BEGIN

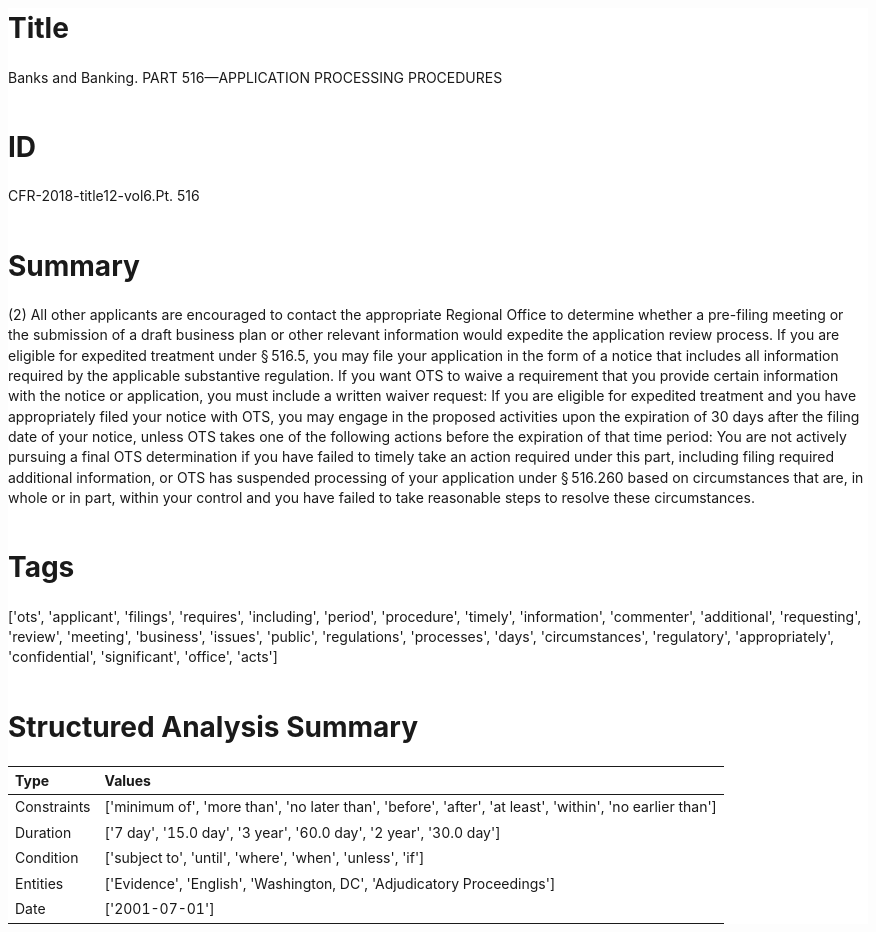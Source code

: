 # Title

 Banks and Banking. PART 516—APPLICATION PROCESSING PROCEDURES


# ID

 CFR-2018-title12-vol6.Pt. 516


# Summary

(2) All other applicants are encouraged to contact the appropriate Regional Office to determine whether a pre-filing meeting or the submission of a draft business plan or other relevant information would expedite the application review process.
If you are eligible for expedited treatment under &#167;&#8201;516.5, you may file your application in the form of a notice that includes all information required by the applicable substantive regulation.
If you want OTS to waive a requirement that you provide certain information with the notice or application, you must include a written waiver request:
If you are eligible for expedited treatment and you have appropriately filed your notice with OTS, you may engage in the proposed activities upon the expiration of 30 days after the filing date of your notice, unless OTS takes one of the following actions before the expiration of that time period:
You are not actively pursuing a final OTS determination if you have failed to timely take an action required under this part, including filing required additional information, or OTS has suspended processing of your application under &#167;&#8201;516.260 based on circumstances that are, in whole or in part, within your control and you have failed to take reasonable steps to resolve these circumstances.


# Tags

['ots', 'applicant', 'filings', 'requires', 'including', 'period', 'procedure', 'timely', 'information', 'commenter', 'additional', 'requesting', 'review', 'meeting', 'business', 'issues', 'public', 'regulations', 'processes', 'days', 'circumstances', 'regulatory', 'appropriately', 'confidential', 'significant', 'office', 'acts']


# Structured Analysis Summary

| Type        | Values                                                                                                   |
|:------------|:---------------------------------------------------------------------------------------------------------|
| Constraints | ['minimum of', 'more than', 'no later than', 'before', 'after', 'at least', 'within', 'no earlier than'] |
| Duration    | ['7 day', '15.0 day', '3 year', '60.0 day', '2 year', '30.0 day']                                        |
| Condition   | ['subject to', 'until', 'where', 'when', 'unless', 'if']                                                 |
| Entities    | ['Evidence', 'English', 'Washington, DC', 'Adjudicatory Proceedings']                                    |
| Date        | ['2001-07-01']                                                                                           |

END

The expected output is the exact run of lines from the first line of the material above through the line that contains "earlier than'] |", minus any pictures.

Source code

: # Title

 Banks and Banking. PART 516—APPLICATION PROCESSING PROCEDURES


# ID

 CFR-2018-title12-vol6.Pt. 516


# Summary

(2) All other applicants are encouraged to contact the appropriate Regional Office to determine whether a pre-filing meeting or the submission of a draft business plan or other relevant information would expedite the application review process.
If you are eligible for expedited treatment under &#167;&#8201;516.5, you may file your application in the form of a notice that includes all information required by the applicable substantive regulation.
If you want OTS to waive a requirement that you provide certain information with the notice or application, you must include a written waiver request:
If you are eligible for expedited treatment and you have appropriately filed your notice with OTS, you may engage in the proposed activities upon the expiration of 30 days after the filing date of your notice, unless OTS takes one of the following actions before the expiration of that time period:
You are not actively pursuing a final OTS determination if you have failed to timely take an action required under this part, including filing required additional information, or OTS has suspended processing of your application under &#167;&#8201;516.260 based on circumstances that are, in whole or in part, within your control and you have failed to take reasonable steps to resolve these circumstances.


# Tags

['ots', 'applicant', 'filings', 'requires', 'including', 'period', 'procedure', 'timely', 'information', 'commenter', 'additional', 'requesting', 'review', 'meeting', 'business', 'issues', 'public', 'regulations', 'processes', 'days', 'circumstances', 'regulatory', 'appropriately', 'confidential', 'significant', 'office', 'acts']


# Structured Analysis Summary

| Type        | Values                                                                                                   |
|:------------|:---------------------------------------------------------------------------------------------------------|
| Constraints | ['minimum of', 'more than', 'no later than', 'before', 'after', 'at least', 'within', 'no earlier than'] |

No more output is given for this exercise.